Without a word, Leonardo took the book and opened it to the first page. He asked Benedetto to recall the scene of the Supper in the refectory, in order to begin to understand his plan. Then, very solemnly, he placed the volume before his eyes and read:

I, John, who am your brother and share in the affliction so as to be allowed into the Kingdom of Heaven, as I rested on the bosom of Our Lord Jesus Christ, I said unto him: “Lord, who shall betray Thee?” And He answered thus: “He that dippeth his hand with me in the dish, the same shall betray me.

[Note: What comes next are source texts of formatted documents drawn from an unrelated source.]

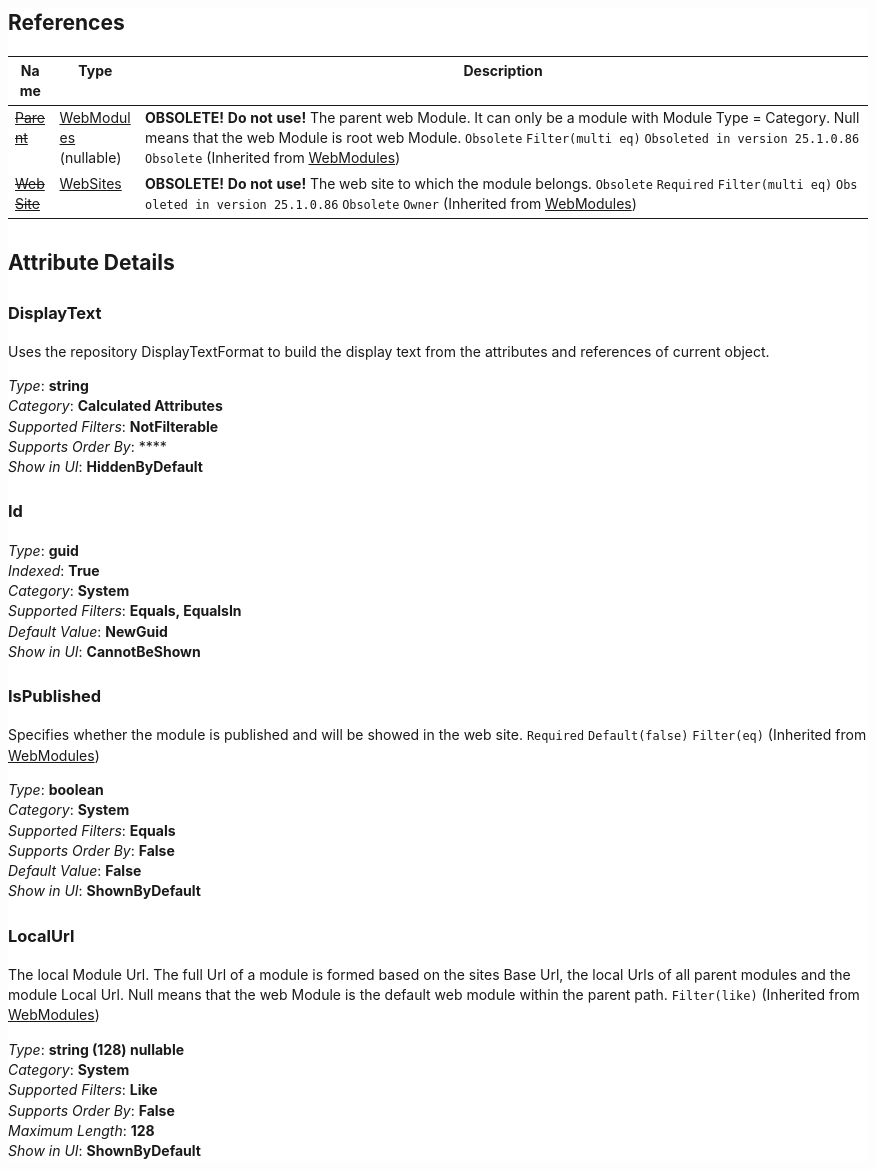 ## References

| Name | Type | Description |
| ---- | ---- | --- |
| [<s>Parent</s>](Applications.Cms.NewsWebModules.md#parent) | [WebModules](Applications.Cms.WebModules.md) (nullable) | **OBSOLETE! Do not use!** The parent web Module. It can only be a module with Module Type = Category. Null means that the web Module is root web Module. `Obsolete` `Filter(multi eq)` `Obsoleted in version 25.1.0.86` `Obsolete` (Inherited from [WebModules](Applications.Cms.WebModules.md)) |
| [<s>WebSite</s>](Applications.Cms.NewsWebModules.md#website) | [WebSites](Applications.Cms.WebSites.md) | **OBSOLETE! Do not use!** The web site to which the module belongs. `Obsolete` `Required` `Filter(multi eq)` `Obsoleted in version 25.1.0.86` `Obsolete` `Owner` (Inherited from [WebModules](Applications.Cms.WebModules.md)) |


## Attribute Details

### DisplayText

Uses the repository DisplayTextFormat to build the display text from the attributes and references of current object.

_Type_: **string**  
_Category_: **Calculated Attributes**  
_Supported Filters_: **NotFilterable**  
_Supports Order By_: ****  
_Show in UI_: **HiddenByDefault**  

### Id

_Type_: **guid**  
_Indexed_: **True**  
_Category_: **System**  
_Supported Filters_: **Equals, EqualsIn**  
_Default Value_: **NewGuid**  
_Show in UI_: **CannotBeShown**  

### IsPublished

Specifies whether the module is published and will be showed in the web site. `Required` `Default(false)` `Filter(eq)` (Inherited from [WebModules](Applications.Cms.WebModules.md))

_Type_: **boolean**  
_Category_: **System**  
_Supported Filters_: **Equals**  
_Supports Order By_: **False**  
_Default Value_: **False**  
_Show in UI_: **ShownByDefault**  

### LocalUrl

The local Module Url. The full Url of a module is formed based on the sites Base Url, the local Urls of all parent modules and the module Local Url. Null means that the web Module is the default web module within the parent path. `Filter(like)` (Inherited from [WebModules](Applications.Cms.WebModules.md))

_Type_: **string (128) __nullable__**  
_Category_: **System**  
_Supported Filters_: **Like**  
_Supports Order By_: **False**  
_Maximum Length_: **128**  
_Show in UI_: **ShownByDefault**  
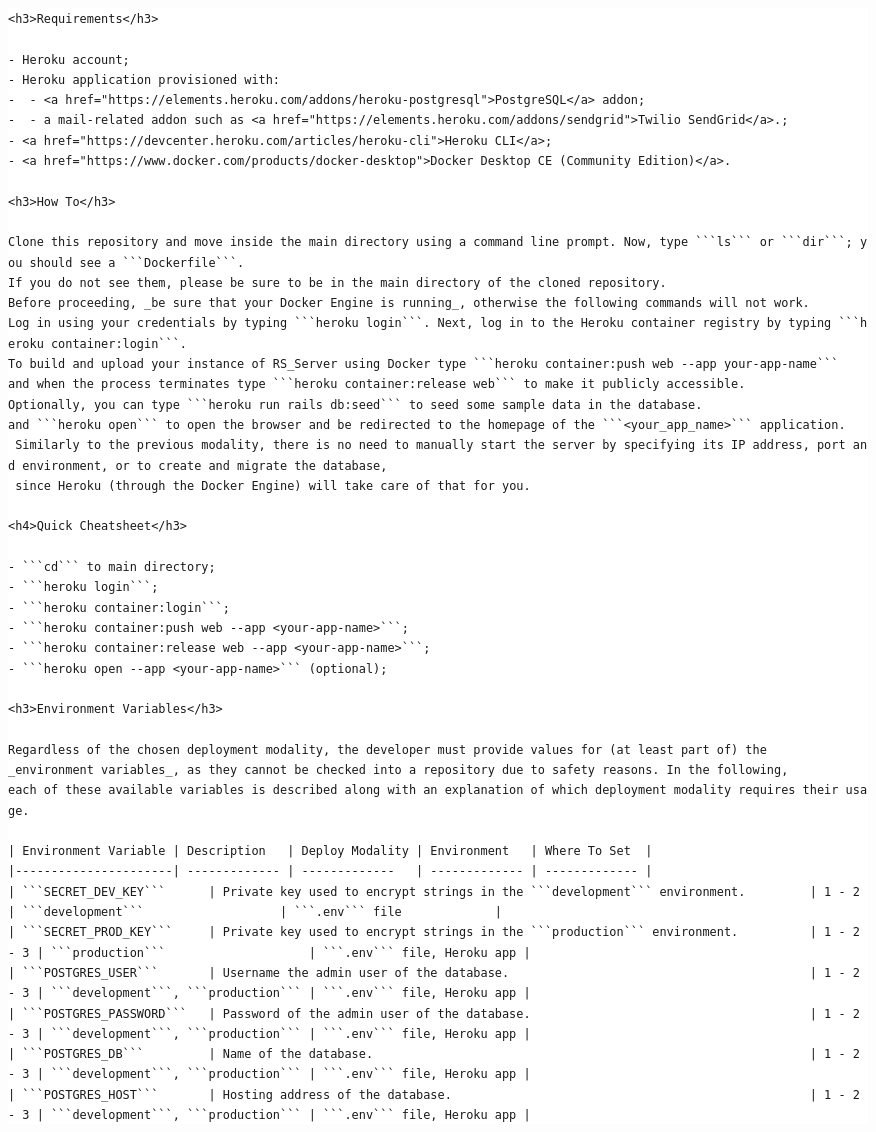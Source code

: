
 ```
<h3>Requirements</h3>

- Heroku account;
- Heroku application provisioned with:
-  - <a href="https://elements.heroku.com/addons/heroku-postgresql">PostgreSQL</a> addon;
-  - a mail-related addon such as <a href="https://elements.heroku.com/addons/sendgrid">Twilio SendGrid</a>.;
- <a href="https://devcenter.heroku.com/articles/heroku-cli">Heroku CLI</a>;
- <a href="https://www.docker.com/products/docker-desktop">Docker Desktop CE (Community Edition)</a>. 

<h3>How To</h3>

Clone this repository and move inside the main directory using a command line prompt. Now, type ```ls``` or ```dir```; you should see a ```Dockerfile```.
If you do not see them, please be sure to be in the main directory of the cloned repository.
Before proceeding, _be sure that your Docker Engine is running_, otherwise the following commands will not work.
Log in using your credentials by typing ```heroku login```. Next, log in to the Heroku container registry by typing ```heroku container:login```.
To build and upload your instance of RS_Server using Docker type ```heroku container:push web --app your-app-name```
and when the process terminates type ```heroku container:release web``` to make it publicly accessible.
Optionally, you can type ```heroku run rails db:seed``` to seed some sample data in the database.
and ```heroku open``` to open the browser and be redirected to the homepage of the ```<your_app_name>``` application.
 Similarly to the previous modality, there is no need to manually start the server by specifying its IP address, port and environment, or to create and migrate the database,
 since Heroku (through the Docker Engine) will take care of that for you.

<h4>Quick Cheatsheet</h3>

- ```cd``` to main directory;
- ```heroku login```;
- ```heroku container:login```;
- ```heroku container:push web --app <your-app-name>```;
- ```heroku container:release web --app <your-app-name>```;
- ```heroku open --app <your-app-name>``` (optional);

<h3>Environment Variables</h3>

Regardless of the chosen deployment modality, the developer must provide values for (at least part of) the
_environment variables_, as they cannot be checked into a repository due to safety reasons. In the following,
each of these available variables is described along with an explanation of which deployment modality requires their usage.

| Environment Variable | Description   | Deploy Modality | Environment   | Where To Set  |
|----------------------| ------------- | -------------   | ------------- | ------------- |
| ```SECRET_DEV_KEY```      | Private key used to encrypt strings in the ```development``` environment.         | 1 - 2     | ```development```                   | ```.env``` file             |
| ```SECRET_PROD_KEY```     | Private key used to encrypt strings in the ```production``` environment.          | 1 - 2 - 3 | ```production```                    | ```.env``` file, Heroku app |
| ```POSTGRES_USER```       | Username the admin user of the database.                                          | 1 - 2 - 3 | ```development```, ```production``` | ```.env``` file, Heroku app |
| ```POSTGRES_PASSWORD```   | Password of the admin user of the database.                                       | 1 - 2 - 3 | ```development```, ```production``` | ```.env``` file, Heroku app |
| ```POSTGRES_DB```         | Name of the database.                                                             | 1 - 2 - 3 | ```development```, ```production``` | ```.env``` file, Heroku app |
| ```POSTGRES_HOST```       | Hosting address of the database.                                                  | 1 - 2 - 3 | ```development```, ```production``` | ```.env``` file, Heroku app |
```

For Satan hath entered him, and he seeketh the manner to betray me.”

Benedetto shuddered.

“That is what you have painted in the Cenacolo—dear God!”

Leonardo nodded his assent.

“Cursed serpent!” Benedetto coughed furiously.

“Do not deceive yourself, Brother. My work is much more than a scene taken from this Gospel. John asked the Lord nine questions. Two were about Satan, three about the creation of body and spirit, three on John’s baptism and the last one on the signs that will precede the Second Coming of Christ. Questions about light and shadow, good and evil, the two opposing forces that hold sway over the world—”

“And all that conceals a secret charm. I know.”

“You know?”

Leonardo’s face registered his surprise. This old man, fighting against death, still had his wits about him.

“Yes—” he gasped. “Mut, Nem, A, Los, Noc…And also in Rome they know. I told them. Soon, very soon, Leonardo, they will fall upon you and destroy all that you have so patiently constructed. On that day, Master Leonardo, I will die a satisfied man.”

45

Milan, the twenty-second day of February, of the year 1497.

“Mut, Nem, A, Los, Noc…”

I heard that strange phrase for the first time on the feast day of Holy See. Almost two weeks had gone by since Brother Benedetto’s soul had been called to God’s Judgment in the hospital of Santa Maria, while he was in the midst of a violent coughing fit. God had punished his pride. The Soothsayer had not lived to witness the wrath of Rome falling on Master Leonardo and shattering his project. His decline was swift. The doctors who attended him night and day gave up the fight when they saw that he had lost his voice and that pustules began to cover his body.

Brother Benedetto died on the afternoon of Ash Wednesday, feverish and muttering my name obsessively in a desperate attempt to bring me before him to fire me against Leonardo. Unfortunately for him, it was many days before I was released from my captivity among the “pure.”

Now I believe that Mario Forzetta waited for that precise moment to return me to Milan. Never, during the weeks I stayed in Concorezzo, did Mario speak to me of Brother Benedetto’s illness, nor did he predispose me against him, or insist that I inform the Holy Office of Benedetto’s breaking of the fifth commandment; much less induce me to hate him. Mario’s attitude astonished me. His training in the secrets of occult writings had helped us unmask the old man and his complex signature, but his strange moral standing prevented him from seeking revenge for the murder of his companions. Mario’s was indeed an odd faith.

I came to believe that the men of Concorezzo would hold me there forever. I realized that their extreme respect for life did not permit them to kill me, but I was equally aware that everyone in the town knew full well that, if they set me free, their own lives would be in danger.

I toyed with the question for many days, during which I lived among them and learned their customs. I was surprised to discover that they never entered a church to pray. They preferred to do so in a cave or in the open air. I also confirmed many of the things I already knew, such as their rejection of the Cross and the repudiation of holy relics, since they considered them memories of the impure, and therefore satanic bodies, which, one day, had been home to the soul of great saints. I noticed many things that made me marvel. For example, their rejoicing in death. Every passing day was celebrated because it brought them closer to the moment in which they would shed their mortal coil and ascend to the luminous spirit of God. They, who called themselves “True Christians,” looked at me full of pity, and made great efforts to have me join their rituals.